Économie

Situation économique : l’Algérie est « dans le rouge »

Les alertes sur la situation inquiétante de l’économie nationale se multiplient. Après les patrons du secteur public hier, c’est au tour de l’économiste Youcef Bouabdallah de tirer une énième fois l’alarme.

« Le ministre de l’Énergie a déclaré que 60% des réserves (en hydrocarbures du pays) ont été épuisées. On se retrouve avec un pays qui a complètement raté son industrialisation -alors qu’elle était le premier point de la stratégie des années 1960 et 1970-, qui a épuisé ses réserves ou qui sont en voie de l’être. Si on continue comme cela, dans dix ans le pays se retrouvera à genoux », a prévenu le professeur ce mardi matin sur la Chaîne III de la Radio nationale.

M. Bouabdallah estime que ce qui se dit actuellement sur les réserves de change et le pétrole sont deux éléments d’un « faux-débat », et préconise de passer « à autre chose » notamment comment produire de la richesse sans le pétrole et sans les réserves de change. « C’est le chantier dur, difficile et douloureux qui attend les prochains gouvernants et le peuple algérien », fait-il observer.

Selon cet expert, il y a une véritable urgence d’aller vers des réformes, qui doivent faire l’objet d’un consensus de l’ensemble des acteurs de la société.

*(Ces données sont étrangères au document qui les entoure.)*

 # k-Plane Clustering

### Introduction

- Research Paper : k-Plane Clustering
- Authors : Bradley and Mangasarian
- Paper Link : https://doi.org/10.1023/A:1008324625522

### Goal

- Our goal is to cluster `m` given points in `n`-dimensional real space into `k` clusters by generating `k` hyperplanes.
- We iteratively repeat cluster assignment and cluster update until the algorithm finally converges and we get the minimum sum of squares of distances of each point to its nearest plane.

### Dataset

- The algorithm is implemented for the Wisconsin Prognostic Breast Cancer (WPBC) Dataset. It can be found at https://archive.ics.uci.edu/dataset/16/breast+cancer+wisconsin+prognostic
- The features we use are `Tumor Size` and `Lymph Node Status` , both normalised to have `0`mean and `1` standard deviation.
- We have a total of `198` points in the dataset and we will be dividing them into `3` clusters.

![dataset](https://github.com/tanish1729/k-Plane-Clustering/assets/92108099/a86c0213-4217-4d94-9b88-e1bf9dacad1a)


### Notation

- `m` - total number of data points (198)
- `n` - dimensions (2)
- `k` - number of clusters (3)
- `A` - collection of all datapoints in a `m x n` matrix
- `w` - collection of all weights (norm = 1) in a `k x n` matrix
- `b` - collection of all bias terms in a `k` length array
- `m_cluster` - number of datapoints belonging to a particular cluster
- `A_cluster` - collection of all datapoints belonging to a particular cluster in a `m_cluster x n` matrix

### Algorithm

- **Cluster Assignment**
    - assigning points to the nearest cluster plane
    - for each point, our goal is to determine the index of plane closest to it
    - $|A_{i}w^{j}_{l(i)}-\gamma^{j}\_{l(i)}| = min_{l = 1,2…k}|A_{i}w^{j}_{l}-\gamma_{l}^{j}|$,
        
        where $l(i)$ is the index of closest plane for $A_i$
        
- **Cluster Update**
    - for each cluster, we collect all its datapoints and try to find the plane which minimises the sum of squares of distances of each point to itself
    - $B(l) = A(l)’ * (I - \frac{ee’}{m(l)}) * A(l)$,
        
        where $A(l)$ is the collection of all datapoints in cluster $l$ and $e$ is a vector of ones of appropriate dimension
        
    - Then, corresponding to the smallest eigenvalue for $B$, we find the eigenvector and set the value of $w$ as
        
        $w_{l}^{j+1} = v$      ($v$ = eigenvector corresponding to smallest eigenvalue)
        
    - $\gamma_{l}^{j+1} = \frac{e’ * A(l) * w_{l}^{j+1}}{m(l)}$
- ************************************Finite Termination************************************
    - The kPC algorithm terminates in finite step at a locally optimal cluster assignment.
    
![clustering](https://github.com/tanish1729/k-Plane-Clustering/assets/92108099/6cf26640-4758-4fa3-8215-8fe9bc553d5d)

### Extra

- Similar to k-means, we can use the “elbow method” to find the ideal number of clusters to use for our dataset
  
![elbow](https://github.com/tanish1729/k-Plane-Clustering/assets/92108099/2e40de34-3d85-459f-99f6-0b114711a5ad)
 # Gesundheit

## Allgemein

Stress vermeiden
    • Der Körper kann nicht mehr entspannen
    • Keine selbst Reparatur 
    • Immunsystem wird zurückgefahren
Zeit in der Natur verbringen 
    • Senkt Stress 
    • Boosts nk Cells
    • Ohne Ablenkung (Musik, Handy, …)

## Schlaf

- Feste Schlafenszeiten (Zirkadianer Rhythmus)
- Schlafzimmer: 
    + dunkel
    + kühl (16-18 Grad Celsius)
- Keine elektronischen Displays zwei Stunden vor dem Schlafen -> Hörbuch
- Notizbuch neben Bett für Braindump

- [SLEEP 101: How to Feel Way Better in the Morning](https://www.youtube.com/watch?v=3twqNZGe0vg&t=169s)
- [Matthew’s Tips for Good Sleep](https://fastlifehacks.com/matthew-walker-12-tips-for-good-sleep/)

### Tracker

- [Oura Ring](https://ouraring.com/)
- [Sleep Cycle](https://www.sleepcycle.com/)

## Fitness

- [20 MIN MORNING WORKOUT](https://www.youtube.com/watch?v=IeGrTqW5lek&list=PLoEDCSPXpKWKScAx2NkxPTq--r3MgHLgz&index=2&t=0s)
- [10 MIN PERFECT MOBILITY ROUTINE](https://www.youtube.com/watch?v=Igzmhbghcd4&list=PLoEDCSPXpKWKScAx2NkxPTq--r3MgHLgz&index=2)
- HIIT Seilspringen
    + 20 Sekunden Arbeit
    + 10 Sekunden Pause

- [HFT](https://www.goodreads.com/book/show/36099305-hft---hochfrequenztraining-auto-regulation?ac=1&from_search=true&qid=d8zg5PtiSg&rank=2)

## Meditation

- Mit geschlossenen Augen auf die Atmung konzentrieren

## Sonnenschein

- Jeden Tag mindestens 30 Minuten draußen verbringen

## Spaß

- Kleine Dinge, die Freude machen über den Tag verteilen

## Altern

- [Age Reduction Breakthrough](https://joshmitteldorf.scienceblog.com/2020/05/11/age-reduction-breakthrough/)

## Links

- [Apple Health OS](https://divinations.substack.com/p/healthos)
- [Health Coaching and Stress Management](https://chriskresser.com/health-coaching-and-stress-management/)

« Jusque-là, le consensus qui a été obtenu avec facilité ça a été le consensus rentier, grâce à la large distribution de la rente pétrolière », fait-il remarquer. « Aujourd’hui, l’État est en panne sur le plan financier, ce qui signifie une panne générale puisque toute l’économie est dans le même état », souligne M. Bouabdallah qui précise que le pays est « dans le rouge ».

« Il y a 4 ou 5 ans, j’ai soutenu qu’on était encore dans le vert, qu’on pouvait entreprendre des réformes. Or, jusqu’à aujourd’hui, aucune réforme n’a été entreprise », déplore-t-il.

Selon M. Bouabdallah, les gouvernants ont de tout temps fait croire que le pays était riche. « On a de tout temps été pauvre. C’était l’argent dont disposait la nation, soit sous forme de réserves de change soit dans le Fonds de régulation des recettes qui aveuglait les Algériens et ceux qui nous dirigent sur l’état réel de l’économie nationale. Notre économie s’est appauvrie depuis très longtemps alors qu’elle manifestait des apparences de richesses », détaille l’économiste.

Il appelle du coup à tenir un discours de vérité, de construire et d’établir les équilibres financiers « à partir de cette vérité ».

Abordant les récentes mesures dans le projet de Loi de finance 2020, notamment la levée de la règle 51/49 pour attirer les IDE (investissements directs étrangers), M. Bouabdallah récuse l’idée que le salut du pays se trouve dans ces IDE.

« C’est naïf. Quand on regarde l’histoire des pays qui ont émergé (Chine, Corée du Sud, Japon) on se rend compte que les IDE ont été bien encadrés par les politiques nationales. Les IDE ne viennent pas chez nous pour nous faire plaisir. Ils viennent pour faire du business, ce qui est tout à fait normal. À ceux qui les accueillent de le faire avec une stratégie de gagnant-gagnant. Nous ne sommes pas encore dans cette démarche », soutient-il.

De plus, ajoute-t-il, les IDE vont dans les pays « où il y a réellement de la croissance et de la richesse à partager », ce qui, selon l’expert, n’est pas le cas de l’Algérie.